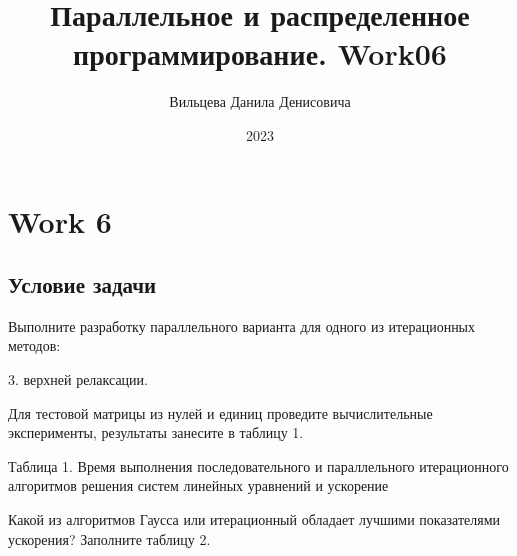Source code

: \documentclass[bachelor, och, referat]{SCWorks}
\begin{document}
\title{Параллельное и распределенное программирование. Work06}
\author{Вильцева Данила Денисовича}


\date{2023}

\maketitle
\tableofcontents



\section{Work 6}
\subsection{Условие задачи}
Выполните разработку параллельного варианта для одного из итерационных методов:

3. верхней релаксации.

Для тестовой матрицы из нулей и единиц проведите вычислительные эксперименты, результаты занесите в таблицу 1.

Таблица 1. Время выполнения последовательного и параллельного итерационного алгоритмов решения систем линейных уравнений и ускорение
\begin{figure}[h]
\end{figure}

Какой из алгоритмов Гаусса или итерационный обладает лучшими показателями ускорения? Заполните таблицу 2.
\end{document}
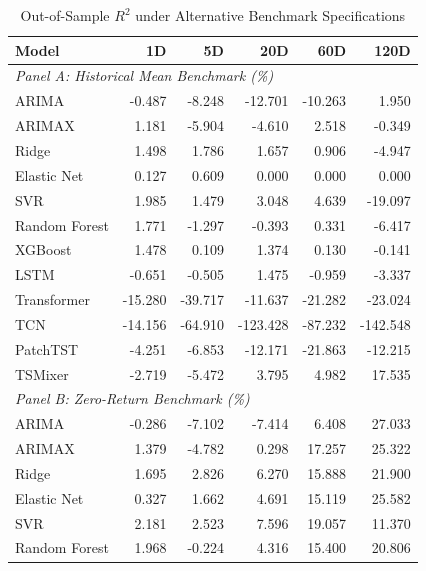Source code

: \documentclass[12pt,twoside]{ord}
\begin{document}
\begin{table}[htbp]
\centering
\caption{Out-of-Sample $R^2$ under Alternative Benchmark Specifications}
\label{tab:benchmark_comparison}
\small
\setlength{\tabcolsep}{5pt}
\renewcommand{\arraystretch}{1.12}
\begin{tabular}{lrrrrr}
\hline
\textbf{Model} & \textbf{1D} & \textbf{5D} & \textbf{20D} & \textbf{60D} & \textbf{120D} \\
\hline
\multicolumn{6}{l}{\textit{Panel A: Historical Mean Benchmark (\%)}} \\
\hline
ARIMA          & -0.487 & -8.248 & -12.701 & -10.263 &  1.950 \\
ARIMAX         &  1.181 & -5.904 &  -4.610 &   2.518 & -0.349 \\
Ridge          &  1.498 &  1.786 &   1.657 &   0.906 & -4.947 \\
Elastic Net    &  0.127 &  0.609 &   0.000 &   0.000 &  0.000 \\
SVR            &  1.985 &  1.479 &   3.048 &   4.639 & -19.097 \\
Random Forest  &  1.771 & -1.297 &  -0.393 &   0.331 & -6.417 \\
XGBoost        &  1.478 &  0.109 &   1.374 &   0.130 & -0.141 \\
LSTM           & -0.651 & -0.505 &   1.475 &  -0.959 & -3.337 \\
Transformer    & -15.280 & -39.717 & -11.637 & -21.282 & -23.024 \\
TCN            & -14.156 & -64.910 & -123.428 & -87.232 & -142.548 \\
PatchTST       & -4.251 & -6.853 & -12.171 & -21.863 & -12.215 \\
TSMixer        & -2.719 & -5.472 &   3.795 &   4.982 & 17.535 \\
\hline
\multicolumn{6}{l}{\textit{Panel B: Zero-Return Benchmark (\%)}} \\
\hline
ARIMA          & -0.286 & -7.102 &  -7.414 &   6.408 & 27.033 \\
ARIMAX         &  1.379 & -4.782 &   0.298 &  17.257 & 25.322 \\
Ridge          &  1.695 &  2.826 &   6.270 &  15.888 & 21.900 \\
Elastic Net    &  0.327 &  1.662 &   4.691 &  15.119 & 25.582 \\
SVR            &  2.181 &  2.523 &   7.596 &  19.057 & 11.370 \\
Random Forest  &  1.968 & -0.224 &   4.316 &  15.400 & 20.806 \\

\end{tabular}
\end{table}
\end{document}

= The problem =
Note every line above where the string "multicolumn" shows up, and copy those lines.

= Exercise result =
\multicolumn{6}{l}{\textit{Panel A: Historical Mean Benchmark (\%)}} \\
\multicolumn{6}{l}{\textit{Panel B: Zero-Return Benchmark (\%)}} \\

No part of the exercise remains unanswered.